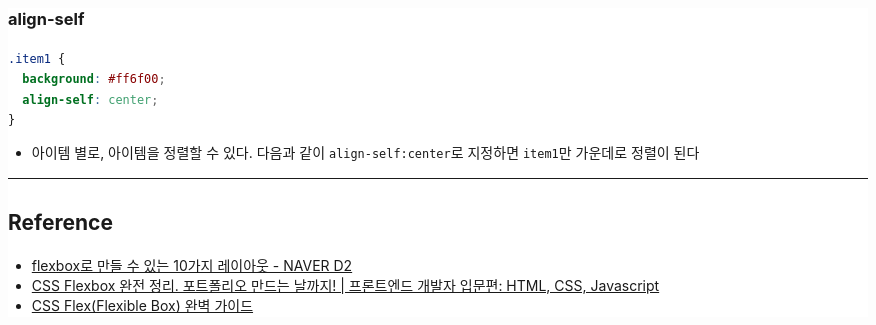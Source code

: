 
### align-self

```css
.item1 {
  background: #ff6f00;
  align-self: center;
}
```

- 아이템 별로, 아이템을 정렬할 수 있다. 다음과 같이 `align-self:center`로 지정하면 `item1`만 가운데로 정렬이 된다

---

## Reference

- [flexbox로 만들 수 있는 10가지 레이아웃 - NAVER D2](https://d2.naver.com/helloworld/8540176)
- [CSS Flexbox 완전 정리. 포트폴리오 만드는 날까지! | 프론트엔드 개발자 입문편: HTML, CSS, Javascript](https://www.youtube.com/watch?v=7neASrWEFEM&t=1214s)
- [CSS Flex(Flexible Box) 완벽 가이드](https://heropy.blog/2018/11/24/css-flexible-box/)
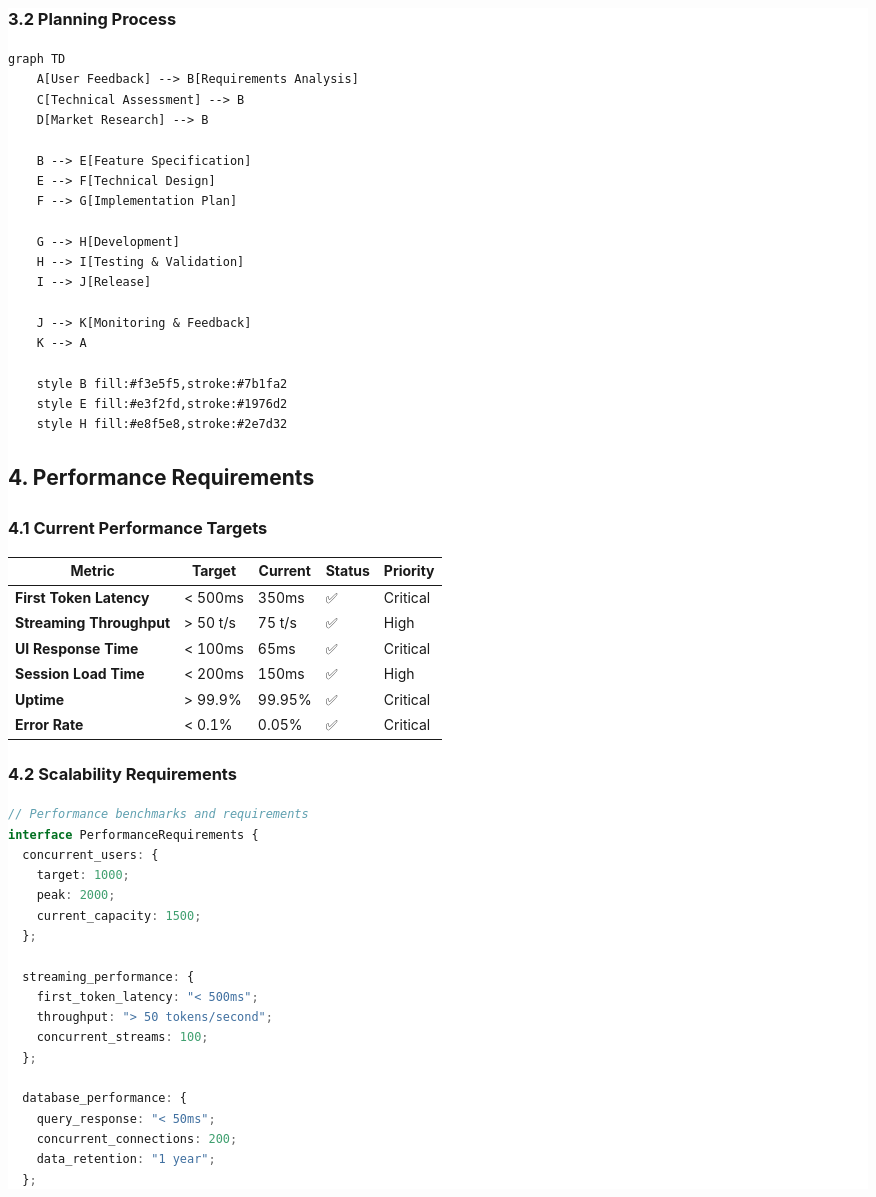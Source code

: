 ### 3.2 Planning Process

```mermaid
graph TD
    A[User Feedback] --> B[Requirements Analysis]
    C[Technical Assessment] --> B
    D[Market Research] --> B

    B --> E[Feature Specification]
    E --> F[Technical Design]
    F --> G[Implementation Plan]

    G --> H[Development]
    H --> I[Testing & Validation]
    I --> J[Release]

    J --> K[Monitoring & Feedback]
    K --> A

    style B fill:#f3e5f5,stroke:#7b1fa2
    style E fill:#e3f2fd,stroke:#1976d2
    style H fill:#e8f5e8,stroke:#2e7d32
```

## 4. Performance Requirements

### 4.1 Current Performance Targets

| Metric                   | Target   | Current | Status | Priority |
| ------------------------ | -------- | ------- | ------ | -------- |
| **First Token Latency**  | < 500ms  | 350ms   | ✅     | Critical |
| **Streaming Throughput** | > 50 t/s | 75 t/s  | ✅     | High     |
| **UI Response Time**     | < 100ms  | 65ms    | ✅     | Critical |
| **Session Load Time**    | < 200ms  | 150ms   | ✅     | High     |
| **Uptime**               | > 99.9%  | 99.95%  | ✅     | Critical |
| **Error Rate**           | < 0.1%   | 0.05%   | ✅     | Critical |

### 4.2 Scalability Requirements

```typescript
// Performance benchmarks and requirements
interface PerformanceRequirements {
  concurrent_users: {
    target: 1000;
    peak: 2000;
    current_capacity: 1500;
  };

  streaming_performance: {
    first_token_latency: "< 500ms";
    throughput: "> 50 tokens/second";
    concurrent_streams: 100;
  };

  database_performance: {
    query_response: "< 50ms";
    concurrent_connections: 200;
    data_retention: "1 year";
  };

```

=====

WORK INSTRUCTIONS: Please retype the whole of the data precisely, omitting pictures.

FINISHED TASK:
Source code

: 
### align-self

```css
.item1 {
  background: #ff6f00;
  align-self: center;
}
```

- 아이템 별로, 아이템을 정렬할 수 있다. 다음과 같이 `align-self:center`로 지정하면 `item1`만 가운데로 정렬이 된다

---

## Reference

- [flexbox로 만들 수 있는 10가지 레이아웃 - NAVER D2](https://d2.naver.com/helloworld/8540176)
- [CSS Flexbox 완전 정리. 포트폴리오 만드는 날까지! | 프론트엔드 개발자 입문편: HTML, CSS, Javascript](https://www.youtube.com/watch?v=7neASrWEFEM&t=1214s)
- [CSS Flex(Flexible Box) 완벽 가이드](https://heropy.blog/2018/11/24/css-flexible-box/)
Source code

: ### 3.2 Planning Process

```mermaid
graph TD
    A[User Feedback] --> B[Requirements Analysis]
    C[Technical Assessment] --> B
    D[Market Research] --> B

    B --> E[Feature Specification]
    E --> F[Technical Design]
    F --> G[Implementation Plan]

    G --> H[Development]
    H --> I[Testing & Validation]
    I --> J[Release]

    J --> K[Monitoring & Feedback]
    K --> A

    style B fill:#f3e5f5,stroke:#7b1fa2
    style E fill:#e3f2fd,stroke:#1976d2
    style H fill:#e8f5e8,stroke:#2e7d32
```

## 4. Performance Requirements

### 4.1 Current Performance Targets

| Metric                   | Target   | Current | Status | Priority |
| ------------------------ | -------- | ------- | ------ | -------- |
| **First Token Latency**  | < 500ms  | 350ms   | ✅     | Critical |
| **Streaming Throughput** | > 50 t/s | 75 t/s  | ✅     | High     |
| **UI Response Time**     | < 100ms  | 65ms    | ✅     | Critical |
| **Session Load Time**    | < 200ms  | 150ms   | ✅     | High     |
| **Uptime**               | > 99.9%  | 99.95%  | ✅     | Critical |
| **Error Rate**           | < 0.1%   | 0.05%   | ✅     | Critical |

### 4.2 Scalability Requirements

```typescript
// Performance benchmarks and requirements
interface PerformanceRequirements {
  concurrent_users: {
    target: 1000;
    peak: 2000;
    current_capacity: 1500;
  };

  streaming_performance: {
    first_token_latency: "< 500ms";
    throughput: "> 50 tokens/second";
    concurrent_streams: 100;
  };

  database_performance: {
    query_response: "< 50ms";
    concurrent_connections: 200;
    data_retention: "1 year";
  };

```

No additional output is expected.